Plastic adhesive dressing covers are now available popular and practical. Clear plastic
dressings may allow patient to wash, even shower. Honey based dressing can and should
be left in place for 3-4 days to avoid disturbance of wound matrix. Change dressing
sooner only if pain, fever, drainage, or soiling or wetting of dressing. Infection of such
wounds is very rare. Honey reduces risk of infection, cost of materials, labor, time and
pain associated with dressing changes. Odor is eliminated.
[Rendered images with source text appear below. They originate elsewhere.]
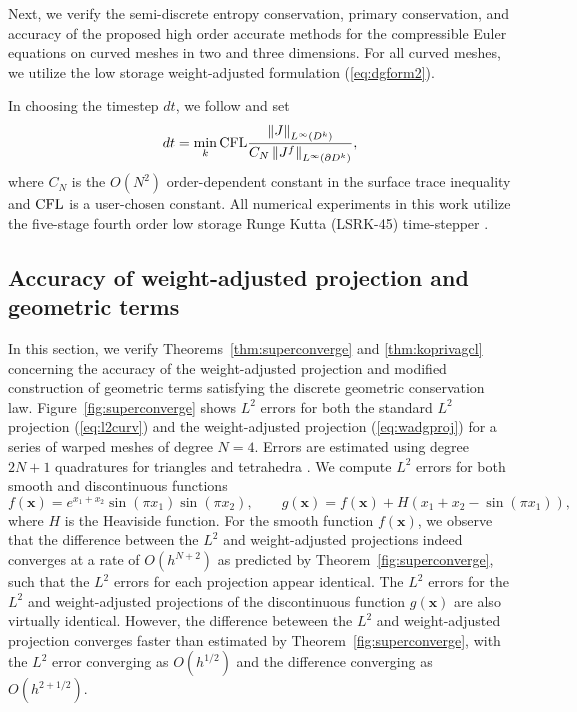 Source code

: \documentclass[10pt]{amsart}
\theoremstyle{definition}
\theoremstyle{lemma}
\theoremstyle{theorem}
\theoremstyle{assumption}
\newcommand{\nor}[1]{\left\| #1 \right\|}
\newcommand{\LRp}[1]{\left( #1 \right)}
\begin{document}
{Next, we verify the semi-discrete entropy conservation, primary conservation, and accuracy of the proposed high order accurate methods for the compressible Euler equations on curved meshes in two and three dimensions.  For all curved meshes, we utilize the low storage weight-adjusted formulation (\ref{eq:dgform2}).  

In choosing the timestep $dt$, we follow \cite{chan2015gpu} and set 
\begin{equation}
dt = \min_{k} {\rm CFL} \frac{\nor{J}_{L^{\infty}\LRp{D^k}}}{C_N\nor{J^f}_{L^{\infty}\LRp{\partial D^k}}},
\end{equation}
where $C_N$ is the $O(N^2)$ order-dependent constant in the surface trace inequality \cite{chan2015gpu} and ${\rm CFL}$ is a user-chosen constant.  All numerical experiments in this work utilize the five-stage fourth order low storage Runge Kutta (LSRK-45) time-stepper \cite{carpenter1994fourth}.  


\subsection{Accuracy of weight-adjusted projection and geometric terms}

In this section, we verify Theorems~\ref{thm:superconverge} and \ref{thm:koprivagcl} concerning the accuracy of the weight-adjusted projection and modified construction of geometric terms satisfying the discrete geometric conservation law.  Figure~\ref{fig:superconverge} shows $L^2$ errors for both the standard $L^2$ projection (\ref{eq:l2curv}) and the weight-adjusted projection (\ref{eq:wadgproj}) for a series of warped meshes of degree $N = 4$.  Errors are estimated using degree $2N+1$ quadratures for triangles and tetrahedra \cite{xiao2010quadrature}.  We compute $L^2$ errors for both smooth and discontinuous functions
\[
f(\bm{x}) = e^{x_1+x_2}\sin\LRp{{\pi x_1}}\sin\LRp{{\pi x_2}}, \qquad g(\bm{x}) = f(\bm{x}) + H(x_1+x_2-\sin(\pi x_1)),
\]
where $H$ is the Heaviside function.  For the smooth function $f(\bm{x})$, we observe that the difference between the $L^2$ and weight-adjusted projections indeed converges at a rate of $O\LRp{h^{N+2}}$ as predicted by Theorem~\ref{fig:superconverge}, such that the $L^2$ errors for each projection appear identical.  The $L^2$ errors for the $L^2$ and weight-adjusted projections of the discontinuous function $g(\bm{x})$ are also virtually identical.  However, the difference beteween the $L^2$ and weight-adjusted projection converges faster than estimated by Theorem~\ref{fig:superconverge}, with the $L^2$ error converging as $O(h^{1/2})$ and the difference converging as $O(h^{2+1/2})$. 

}
\end{document}
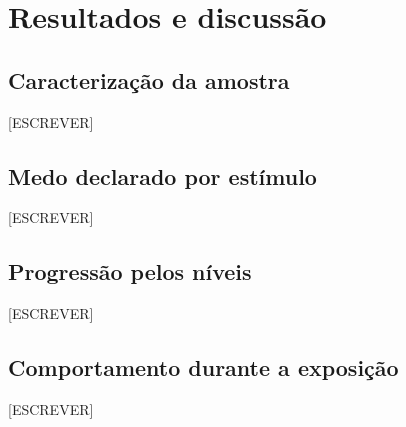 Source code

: \section{Resultados e discussão}

%

\subsection{Caracterização da amostra}

% 
[ESCREVER]

\subsection{Medo declarado por estímulo}

[ESCREVER]

\subsection{Progressão pelos níveis}

[ESCREVER]

\subsection{Comportamento durante a exposição}

[ESCREVER]

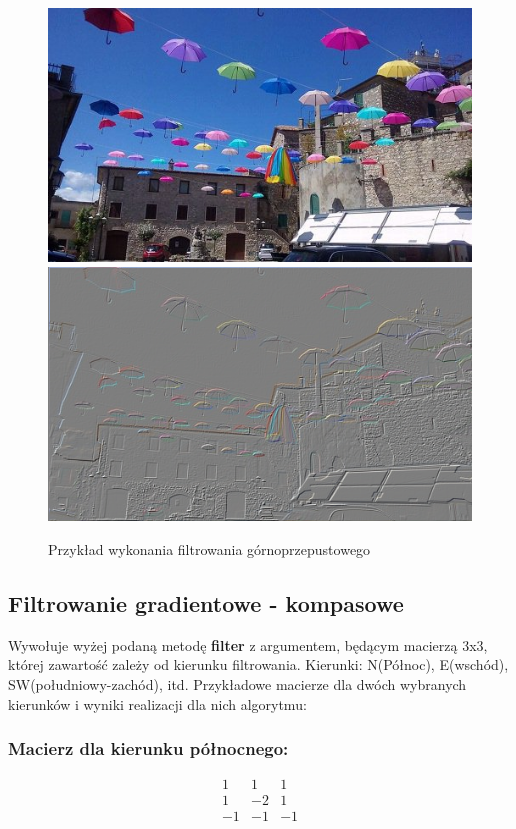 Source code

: \documentclass{article}
\begin{document}
\begin{figure}[!ht]
	\includegraphics[scale=1.2]{img/rgb-obraz1}
	\includegraphics[scale=1.2]{img/filtrowanie/rgb-gornoprzepustowe-robertsa}
	\caption{Przykład wykonania filtrowania górnoprzepustowego}
	\label{fig22}	
	\end{figure}	
	
	
	\subsection{Filtrowanie gradientowe - kompasowe}
	Wywołuje wyżej podaną metodę \textbf{filter} z argumentem, będącym macierzą 3x3, której zawartość zależy od kierunku filtrowania. Kierunki: N(Północ), E(wschód), SW(południowy-zachód), itd.
	Przykładowe macierze dla dwóch wybranych kierunków i wyniki realizacji dla nich algorytmu:
	\subsubsection{Macierz dla kierunku północnego:}
	\begin{equation*}
	\begin{matrix}
	1 & 1 & 1 \\
	1 & -2 & 1 \\
	-1 & -1 & -1
	\end{matrix}
	\end{equation*}
		
\end{document}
Call your Doctor if increased pain, drainage fever, chills or growing redness or swelling
about the wound. Streaks heading to center of body may be warning of spreading
infection requiring a medical visit.


    • Allen on December 27, 2012 at 3:30 am said:

      My experience with patients is that they dislike the sensation of the application of “granulated” honey ointment which feels like liquid sandpaper going on. I do educate patients that this honey ointment, with its low water content, is the best for 3 to 5 day dressings. The concentration of honey as a gel of sugars fructose and glucose is mainly accomplished by the fanning motion of the wings of thousands of worker bees. Honey from humid conditions will have slightly higher water content than that from arid areas. Honey which is harvested and spun with unsealed cells may have partly processed me tars with higher than desirable water content. Judging of honey at State Fair and other contests involves, among other tests, measuring water content with an instrument called a refractometer. Master beekeepers counsel beginners to spin capped honey frames on dry days or in air conditioned or dehumidified honey houses. I refer you to more authoritative sources such as the Wikipedia entry on “honey” for an in depth treatment of the subject. If you store honey in a shallow pan in the above low humidity area , covered with, say, cheesecloth, to limit the settling of dust, it will no doubt dehydrate in time further enough to initiate formation of crystals. Medicinal honey ointment should be kept tightly capped at room temperature to avoid adsorption of airborne humidity. “Creamed” honey is produced by stirring honey fast at higher than body temperatures. It is delicious and has a great texture for speading on food; however, the heating and stirring tend to denature the proteins which are part of the healing quality of raw honey. Creamed honey is therefore unsuitable for medical use. Sorry to go on and on and I hope the answer you seek is somewhere in all that!

  • Anne on March 28, 2014 at 4:45 pm said:

    I showed up at my Aunt’s house with frostbite on eight toes from this hard winter. She had me put some of the ointment on my toes. This is day one and the difference is amazing! I will let you know if it works. Thank you!

    • Allen on April 3, 2014 at 5:03 am said:

      What a terrific aunt you have to know about honey ointment and! Deep frostbite is understood by experts to involve small blood vessel occlusion and cell death. At my local university hospital surgeons are resorting to use of intravenous thrombolytic medications like tissue plasminogen activator (TPA) to reopen the blood vessels with some success. Therefore, no such topical treatment should help. In a case of superficial skin damage, perhaps it will help. Bad frostbite will, in time, demarcate into gangrene. The ointment will protect from infection from the outside until a qualified surgeon makes a decision about intervention or no. Send us pictures and I will post them.

    • Allen on January 13, 2018 at 11:15 pm said:

      Hi Ann. It has been a few years since your frostbite. Sorry I misplaced your comment and then found it today. How did your toes turn out? Honey Ointment is the best thing out there for damaged skin and even deep tissue injuries. Only third degree burns are faster and better treated by a surgeon with skin grafting.